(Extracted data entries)
<<<<

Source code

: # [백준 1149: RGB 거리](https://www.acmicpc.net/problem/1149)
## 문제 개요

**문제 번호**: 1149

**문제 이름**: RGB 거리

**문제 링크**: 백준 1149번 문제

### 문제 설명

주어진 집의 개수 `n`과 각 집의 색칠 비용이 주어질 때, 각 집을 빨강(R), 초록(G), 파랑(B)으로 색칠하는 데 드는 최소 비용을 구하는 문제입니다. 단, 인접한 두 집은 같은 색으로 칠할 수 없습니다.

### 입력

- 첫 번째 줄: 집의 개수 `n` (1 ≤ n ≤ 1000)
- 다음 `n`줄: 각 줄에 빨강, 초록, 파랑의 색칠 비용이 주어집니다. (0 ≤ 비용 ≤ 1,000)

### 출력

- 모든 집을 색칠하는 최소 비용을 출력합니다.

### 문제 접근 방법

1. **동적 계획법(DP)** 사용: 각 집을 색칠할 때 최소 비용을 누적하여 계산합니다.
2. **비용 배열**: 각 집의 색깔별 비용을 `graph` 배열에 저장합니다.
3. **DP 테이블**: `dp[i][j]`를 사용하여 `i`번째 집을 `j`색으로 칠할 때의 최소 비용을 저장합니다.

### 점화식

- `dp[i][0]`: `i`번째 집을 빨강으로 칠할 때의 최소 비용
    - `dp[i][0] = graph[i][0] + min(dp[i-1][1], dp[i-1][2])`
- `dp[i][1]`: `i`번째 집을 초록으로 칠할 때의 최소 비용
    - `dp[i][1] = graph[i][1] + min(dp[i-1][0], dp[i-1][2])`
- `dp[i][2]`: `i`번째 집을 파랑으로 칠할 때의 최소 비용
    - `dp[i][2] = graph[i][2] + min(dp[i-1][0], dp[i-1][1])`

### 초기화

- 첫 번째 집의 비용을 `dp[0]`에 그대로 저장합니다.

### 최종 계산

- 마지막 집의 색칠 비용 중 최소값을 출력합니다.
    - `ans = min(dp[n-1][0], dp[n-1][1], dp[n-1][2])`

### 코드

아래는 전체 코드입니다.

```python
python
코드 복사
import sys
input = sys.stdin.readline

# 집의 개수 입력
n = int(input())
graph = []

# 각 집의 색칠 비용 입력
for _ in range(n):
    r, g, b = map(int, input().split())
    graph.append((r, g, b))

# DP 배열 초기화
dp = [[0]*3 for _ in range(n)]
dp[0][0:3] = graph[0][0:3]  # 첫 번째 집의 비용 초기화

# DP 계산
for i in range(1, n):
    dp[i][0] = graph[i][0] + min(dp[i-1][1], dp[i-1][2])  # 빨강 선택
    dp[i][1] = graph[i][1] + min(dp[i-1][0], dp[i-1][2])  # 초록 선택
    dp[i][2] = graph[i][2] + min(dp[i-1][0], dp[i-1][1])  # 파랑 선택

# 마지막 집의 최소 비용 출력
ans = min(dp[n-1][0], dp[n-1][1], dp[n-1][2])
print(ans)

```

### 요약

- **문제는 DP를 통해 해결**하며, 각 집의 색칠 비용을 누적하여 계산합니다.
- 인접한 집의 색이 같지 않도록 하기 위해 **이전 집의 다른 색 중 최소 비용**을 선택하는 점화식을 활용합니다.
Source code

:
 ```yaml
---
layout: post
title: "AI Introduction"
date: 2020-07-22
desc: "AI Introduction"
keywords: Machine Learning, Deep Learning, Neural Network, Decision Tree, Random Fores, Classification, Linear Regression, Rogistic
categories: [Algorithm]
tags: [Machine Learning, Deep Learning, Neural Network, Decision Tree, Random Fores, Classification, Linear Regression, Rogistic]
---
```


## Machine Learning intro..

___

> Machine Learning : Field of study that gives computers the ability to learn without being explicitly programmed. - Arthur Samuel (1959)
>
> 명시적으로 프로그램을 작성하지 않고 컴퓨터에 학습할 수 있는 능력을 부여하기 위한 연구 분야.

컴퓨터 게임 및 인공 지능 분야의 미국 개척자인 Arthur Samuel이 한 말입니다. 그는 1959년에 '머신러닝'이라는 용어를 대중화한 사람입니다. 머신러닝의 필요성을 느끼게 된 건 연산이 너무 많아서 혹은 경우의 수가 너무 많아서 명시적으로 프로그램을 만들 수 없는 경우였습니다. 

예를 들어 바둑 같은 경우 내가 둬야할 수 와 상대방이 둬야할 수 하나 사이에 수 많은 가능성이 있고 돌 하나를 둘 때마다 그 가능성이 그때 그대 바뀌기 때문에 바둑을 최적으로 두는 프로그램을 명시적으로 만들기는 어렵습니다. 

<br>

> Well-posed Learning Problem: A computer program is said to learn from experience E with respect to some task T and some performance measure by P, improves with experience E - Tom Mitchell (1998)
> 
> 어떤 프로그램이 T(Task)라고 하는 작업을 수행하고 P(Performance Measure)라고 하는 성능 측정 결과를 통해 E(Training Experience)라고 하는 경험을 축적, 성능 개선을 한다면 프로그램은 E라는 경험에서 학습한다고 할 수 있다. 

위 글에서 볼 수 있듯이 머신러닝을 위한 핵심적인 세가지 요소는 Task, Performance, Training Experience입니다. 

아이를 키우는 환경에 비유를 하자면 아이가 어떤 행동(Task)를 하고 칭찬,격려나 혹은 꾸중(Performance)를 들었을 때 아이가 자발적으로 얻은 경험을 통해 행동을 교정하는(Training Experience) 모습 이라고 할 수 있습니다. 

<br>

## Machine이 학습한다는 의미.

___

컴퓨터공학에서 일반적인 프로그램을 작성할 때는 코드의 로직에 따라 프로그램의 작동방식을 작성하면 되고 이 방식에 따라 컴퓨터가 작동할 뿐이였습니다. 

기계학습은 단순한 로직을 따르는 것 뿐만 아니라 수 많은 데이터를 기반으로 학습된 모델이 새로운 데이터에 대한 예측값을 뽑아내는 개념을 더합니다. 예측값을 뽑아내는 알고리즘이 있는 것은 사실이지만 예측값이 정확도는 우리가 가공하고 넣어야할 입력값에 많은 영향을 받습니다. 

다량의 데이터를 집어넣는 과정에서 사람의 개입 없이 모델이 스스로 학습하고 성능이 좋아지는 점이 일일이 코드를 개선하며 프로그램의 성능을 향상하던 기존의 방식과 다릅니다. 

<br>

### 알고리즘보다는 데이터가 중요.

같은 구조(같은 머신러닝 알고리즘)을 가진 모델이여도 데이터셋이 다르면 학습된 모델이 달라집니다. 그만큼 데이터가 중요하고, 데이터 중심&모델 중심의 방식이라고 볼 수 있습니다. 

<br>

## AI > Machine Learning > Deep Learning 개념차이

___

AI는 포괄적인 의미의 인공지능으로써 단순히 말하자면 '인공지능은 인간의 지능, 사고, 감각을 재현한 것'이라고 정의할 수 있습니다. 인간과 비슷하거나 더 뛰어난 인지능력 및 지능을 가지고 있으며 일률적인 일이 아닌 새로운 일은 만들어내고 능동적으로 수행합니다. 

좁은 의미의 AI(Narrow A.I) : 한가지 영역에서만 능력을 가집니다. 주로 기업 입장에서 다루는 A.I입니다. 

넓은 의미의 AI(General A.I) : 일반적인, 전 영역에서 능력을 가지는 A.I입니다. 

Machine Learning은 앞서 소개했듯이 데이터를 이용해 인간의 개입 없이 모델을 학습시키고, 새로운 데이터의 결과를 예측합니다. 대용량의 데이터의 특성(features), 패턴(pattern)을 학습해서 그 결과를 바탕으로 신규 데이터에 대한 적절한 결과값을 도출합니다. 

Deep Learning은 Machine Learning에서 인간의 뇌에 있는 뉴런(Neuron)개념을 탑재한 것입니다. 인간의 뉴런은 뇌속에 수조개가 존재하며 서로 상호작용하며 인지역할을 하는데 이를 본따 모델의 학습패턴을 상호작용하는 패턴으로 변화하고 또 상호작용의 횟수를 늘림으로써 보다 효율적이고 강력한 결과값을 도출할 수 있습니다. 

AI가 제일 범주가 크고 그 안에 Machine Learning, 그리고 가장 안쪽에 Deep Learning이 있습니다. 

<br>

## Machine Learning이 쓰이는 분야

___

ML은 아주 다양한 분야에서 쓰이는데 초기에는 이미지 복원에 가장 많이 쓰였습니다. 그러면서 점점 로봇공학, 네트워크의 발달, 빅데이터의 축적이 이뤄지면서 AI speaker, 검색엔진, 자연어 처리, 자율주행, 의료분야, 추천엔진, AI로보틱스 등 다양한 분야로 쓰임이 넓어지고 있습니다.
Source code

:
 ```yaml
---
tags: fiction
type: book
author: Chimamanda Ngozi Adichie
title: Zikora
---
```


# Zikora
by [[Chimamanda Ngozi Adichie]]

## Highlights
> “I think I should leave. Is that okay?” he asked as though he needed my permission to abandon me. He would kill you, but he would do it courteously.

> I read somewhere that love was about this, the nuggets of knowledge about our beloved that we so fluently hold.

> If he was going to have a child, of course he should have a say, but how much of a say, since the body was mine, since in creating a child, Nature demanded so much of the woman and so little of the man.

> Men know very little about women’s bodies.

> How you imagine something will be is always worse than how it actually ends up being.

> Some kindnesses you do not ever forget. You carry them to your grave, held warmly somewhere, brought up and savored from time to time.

>>>>

[REQUIRED WORK]: From the first line above through the line that contains "파랑으로 칠할 때의 최소 비용", quote each line exactly. Output nothing more.

[SOLUTION TO THIS PROBLEM]:
Source code

: # [백준 1149: RGB 거리](https://www.acmicpc.net/problem/1149)
## 문제 개요

**문제 번호**: 1149

**문제 이름**: RGB 거리

**문제 링크**: 백준 1149번 문제

### 문제 설명

주어진 집의 개수 `n`과 각 집의 색칠 비용이 주어질 때, 각 집을 빨강(R), 초록(G), 파랑(B)으로 색칠하는 데 드는 최소 비용을 구하는 문제입니다. 단, 인접한 두 집은 같은 색으로 칠할 수 없습니다.

### 입력

- 첫 번째 줄: 집의 개수 `n` (1 ≤ n ≤ 1000)
- 다음 `n`줄: 각 줄에 빨강, 초록, 파랑의 색칠 비용이 주어집니다. (0 ≤ 비용 ≤ 1,000)

### 출력

- 모든 집을 색칠하는 최소 비용을 출력합니다.

### 문제 접근 방법

1. **동적 계획법(DP)** 사용: 각 집을 색칠할 때 최소 비용을 누적하여 계산합니다.
2. **비용 배열**: 각 집의 색깔별 비용을 `graph` 배열에 저장합니다.
3. **DP 테이블**: `dp[i][j]`를 사용하여 `i`번째 집을 `j`색으로 칠할 때의 최소 비용을 저장합니다.

### 점화식

- `dp[i][0]`: `i`번째 집을 빨강으로 칠할 때의 최소 비용
    - `dp[i][0] = graph[i][0] + min(dp[i-1][1], dp[i-1][2])`
- `dp[i][1]`: `i`번째 집을 초록으로 칠할 때의 최소 비용
    - `dp[i][1] = graph[i][1] + min(dp[i-1][0], dp[i-1][2])`
- `dp[i][2]`: `i`번째 집을 파랑으로 칠할 때의 최소 비용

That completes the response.